Types of hypothesis tests:

Z-test (not mentioned in review guide but good to know anyway)
- Use if population variance known OR if sample size > 30
- Continuous data
- Parametric
T-test
- Use if population variance unknown AND sample size < 30
- Continuous data
- Parametric
ANOVA
- Multiple groups
- Continuous data
- Parametric
Chi-squared
- Categorical data
Mann-Whitney
- Ordinal or continuous data
- Non-parametric
Dickey-Fuller
- Used for checking if time series are stationary
- A time series is stationary if it has no trend (if it has a constant mean and variance)
Pearson’s Correlation Coefficient
- Used as a measure of Effect Size

Questions:

Does p-value have anything to do with effect size?
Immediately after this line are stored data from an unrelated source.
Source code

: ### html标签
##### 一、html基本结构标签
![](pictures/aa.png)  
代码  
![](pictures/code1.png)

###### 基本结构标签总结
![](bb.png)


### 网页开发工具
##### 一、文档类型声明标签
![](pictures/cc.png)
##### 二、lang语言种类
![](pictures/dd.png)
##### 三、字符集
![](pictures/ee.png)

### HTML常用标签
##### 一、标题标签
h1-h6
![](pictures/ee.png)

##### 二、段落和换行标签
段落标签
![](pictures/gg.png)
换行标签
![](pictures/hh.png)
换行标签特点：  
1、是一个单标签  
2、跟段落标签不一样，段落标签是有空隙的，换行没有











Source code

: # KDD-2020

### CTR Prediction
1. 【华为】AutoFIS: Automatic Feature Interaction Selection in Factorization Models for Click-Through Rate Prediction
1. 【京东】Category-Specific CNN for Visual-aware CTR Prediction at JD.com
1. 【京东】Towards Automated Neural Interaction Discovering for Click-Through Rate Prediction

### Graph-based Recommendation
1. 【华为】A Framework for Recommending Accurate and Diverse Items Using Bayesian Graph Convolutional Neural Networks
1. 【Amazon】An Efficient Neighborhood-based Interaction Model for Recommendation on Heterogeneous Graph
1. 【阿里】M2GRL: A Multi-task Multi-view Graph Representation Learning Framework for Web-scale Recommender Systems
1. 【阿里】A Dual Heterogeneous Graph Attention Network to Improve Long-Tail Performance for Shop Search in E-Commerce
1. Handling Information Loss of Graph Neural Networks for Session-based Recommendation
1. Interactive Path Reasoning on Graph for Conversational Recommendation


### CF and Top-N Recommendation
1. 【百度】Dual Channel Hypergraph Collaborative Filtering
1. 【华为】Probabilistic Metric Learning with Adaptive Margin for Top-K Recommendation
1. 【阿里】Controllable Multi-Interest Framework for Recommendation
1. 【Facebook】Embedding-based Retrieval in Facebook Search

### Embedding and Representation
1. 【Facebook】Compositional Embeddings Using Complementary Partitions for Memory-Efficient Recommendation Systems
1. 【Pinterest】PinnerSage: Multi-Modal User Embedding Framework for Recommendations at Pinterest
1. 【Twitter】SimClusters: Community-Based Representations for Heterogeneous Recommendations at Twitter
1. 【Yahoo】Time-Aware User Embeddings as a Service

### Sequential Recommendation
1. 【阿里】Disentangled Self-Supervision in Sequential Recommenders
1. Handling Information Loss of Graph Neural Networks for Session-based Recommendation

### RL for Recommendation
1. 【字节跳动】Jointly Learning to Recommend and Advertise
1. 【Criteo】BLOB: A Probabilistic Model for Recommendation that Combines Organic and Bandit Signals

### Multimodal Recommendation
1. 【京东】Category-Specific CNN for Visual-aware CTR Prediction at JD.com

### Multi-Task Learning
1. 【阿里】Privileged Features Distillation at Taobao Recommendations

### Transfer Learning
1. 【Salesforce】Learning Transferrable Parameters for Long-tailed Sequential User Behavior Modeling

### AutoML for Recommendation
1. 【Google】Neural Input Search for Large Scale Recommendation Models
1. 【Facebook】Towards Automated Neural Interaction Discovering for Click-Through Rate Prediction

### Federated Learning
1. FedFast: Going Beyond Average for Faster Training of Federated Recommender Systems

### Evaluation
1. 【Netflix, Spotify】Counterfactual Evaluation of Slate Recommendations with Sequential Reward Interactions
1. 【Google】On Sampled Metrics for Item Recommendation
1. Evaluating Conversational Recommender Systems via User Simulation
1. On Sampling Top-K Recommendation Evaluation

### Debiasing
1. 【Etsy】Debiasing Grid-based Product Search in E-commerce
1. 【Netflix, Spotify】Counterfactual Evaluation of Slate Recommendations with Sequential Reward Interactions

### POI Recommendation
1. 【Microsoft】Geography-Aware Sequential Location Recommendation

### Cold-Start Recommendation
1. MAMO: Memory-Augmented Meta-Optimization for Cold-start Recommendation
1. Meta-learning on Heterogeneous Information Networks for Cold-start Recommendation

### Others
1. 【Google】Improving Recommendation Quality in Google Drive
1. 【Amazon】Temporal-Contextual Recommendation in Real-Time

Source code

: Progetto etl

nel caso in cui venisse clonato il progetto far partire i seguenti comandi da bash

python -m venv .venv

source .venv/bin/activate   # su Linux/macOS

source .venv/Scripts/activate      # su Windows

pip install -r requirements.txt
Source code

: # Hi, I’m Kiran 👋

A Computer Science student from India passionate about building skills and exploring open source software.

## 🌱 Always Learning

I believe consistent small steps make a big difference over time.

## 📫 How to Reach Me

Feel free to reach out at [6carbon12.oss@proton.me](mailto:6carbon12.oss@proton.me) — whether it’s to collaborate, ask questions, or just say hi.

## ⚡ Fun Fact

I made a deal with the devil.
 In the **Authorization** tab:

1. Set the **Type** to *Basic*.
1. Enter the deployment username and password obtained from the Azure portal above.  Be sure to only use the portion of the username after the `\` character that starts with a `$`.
If so, how might they relate?

If you keep your sample size the same, a larger effect size means a smaller p-value (?)

Dicky-Fuller tests for a unit root in a time series? What does that mean?
When might you choose a significance level higher than .05? What about one that’s lower?

If you don’t need to be absolutely certain, you can pick a higher significance level than 0.05 (e.g. if there’s a treatment for the flu with no side effects). If you do need to be absolutely certain, you’d pick a lower significance level (e.g. if there’s a treatment for cancer with severe side effects)

Data Cleaning

Questions:

What is mode imputation, and when would you use it over mean imputation?

Replace missing values with the mode. Would use it over mean imputation if data is categorical or ordinal.

When can’t you use mean imputation?

Can’t use mean imputation for categorical or ordinal data

How might you fill in missing values in time series? Is that appropriate over super long gaps?
On a time series, when might using pure forward fill give you a bad answer for filling in gaps? What about a situation where you could do better than imputing by drawing a line between the earliest non-missing point and the last non-missing point?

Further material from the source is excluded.